Whether he's the best player alive or not is debateable. I think consensus trends his way lately, but whatever. As for this criticism of his postseason success (or relative lack thereof), I have two things to say: 1) He took (yes, HE TOOK) a bunch of bums to the Finals four years ago, on his shoulders, and got beat by one of the deepest and most experienced teams in the NBA over the last decade, a team that won three championships in five years; 2) No one wins without a good supporting cast and a solid #2, I don't care who they are. Magic, Bird, MJ, Kareem, Duncan, Kobe, Shaq, Wade, Dirk, Howard, and LeBron, and whoever else you want to put in that category. In fact, some of the all-time greats couldn't win
with a bonafide #2 and one hell of a supporting cast. Ask Stockton and Malone. You don't win championships just because you're good. Your team has to be good.

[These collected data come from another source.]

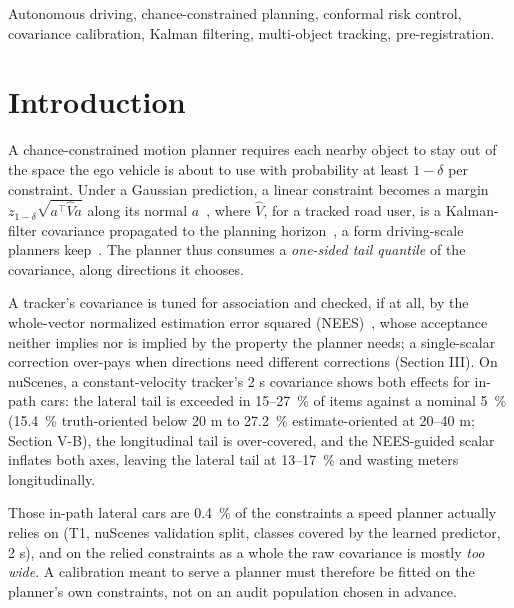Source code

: \documentclass{ieeeaccess}
\begin{document}
\begin{keywords}
Autonomous driving, chance-constrained planning, conformal risk control, covariance calibration, Kalman filtering, multi-object tracking, pre-registration.
\end{keywords}

\titlepgskip=-21pt

\maketitle

\section{Introduction}
\label{sec:introduction}
A chance-constrained motion planner requires each nearby object to stay out of the space the ego vehicle is about to use with probability at least $1 - \delta$ per constraint. Under a Gaussian prediction, a linear constraint becomes a margin $z_{1-\delta}\sqrt{a^{\top}\hat{V}a}$ along its normal $a$~\cite{Blackmore2011,Ono2008}, where $\hat{V}$, for a tracked road user, is a Kalman-filter covariance propagated to the planning horizon~\cite{Zhu2019}, a form driving-scale planners keep~\cite{Nair2025,Ren2025}. The planner thus consumes a \emph{one-sided tail quantile} of the covariance, along directions it chooses.

A tracker's covariance is tuned for association and checked, if at all, by the whole-vector normalized estimation error squared (NEES)~\cite{BarShalom2001,Osterburg2026}, whose acceptance neither implies nor is implied by the property the planner needs; a single-scalar correction over-pays when directions need different corrections (Section III). On nuScenes, a constant-velocity tracker's 2 s covariance shows both effects for in-path cars: the lateral tail is exceeded in 15--27~\% of items against a nominal 5~\% (15.4~\% truth-oriented below 20 m to 27.2~\% estimate-oriented at 20--40 m; Section V-B), the longitudinal tail is over-covered, and the NEES-guided scalar inflates both axes, leaving the lateral tail at 13--17~\% and wasting meters longitudinally.

Those in-path lateral cars are 0.4~\% of the constraints a speed planner actually relies on (T1, nuScenes validation split, classes covered by the learned predictor, 2 s), and on the relied constraints as a whole the raw covariance is mostly \emph{too wide}. A calibration meant to serve a planner must therefore be fitted on the planner's own constraints, not on an audit population chosen in advance.
\end{document}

There was a debate for about two months this season on LA talk radio about whether the Lakers were good enough to make it out of the first round of the playoffs without Kobe. In other words, if the Lakers didn't have Kobe, there's no doubt that they're good enough to make the playoffs in the Western conference (minimum 50 wins for a berth two out of the last three years); the question is whether they'd win a series! They are so good without their #1 that they're still a playoff team. Same can't be said for the Cavs without LeBron, any of the years that they've made the playoffs or been considered a title contender or preseason favorite. He IS the team. Saying that the fact that he doesn't have a ring makes him less of a player somehow is incredibly dense.
meanwhile, i look at teams like the spurs, a team that had their own super-duperstar in tim duncan, the best power forward ever, who's won multiple rings AND had the ability to do it gracefully, without holding his franchise hostage or making himself the center of the universe. this guy and that team, for the past decade plus, are all class.
if i had a choice in the matter, this is the route i would want my team to go with. just my two cents.
I'd prefer the Spurs route to the Celtics route, or even the Lakers route, definitely. But I'm not turning my back on adding superstar free agents, no matter who they are, just because we'd be buying our way into contention.
I'm also not sold on this idea that the Spurs are all class. They've pulled some bush-league tactics themselves over the past few years, starting with the incessant Hack-a-Shaq (even doing it right after the opening tip on occasion), and including the Steve Nash beatdown of 2007. Not calling them thugs, but they've waded into the shallow end from time to time. Tim Duncan is certainly the most classy superstar in decades, but that doesn't mean that his team is "all class."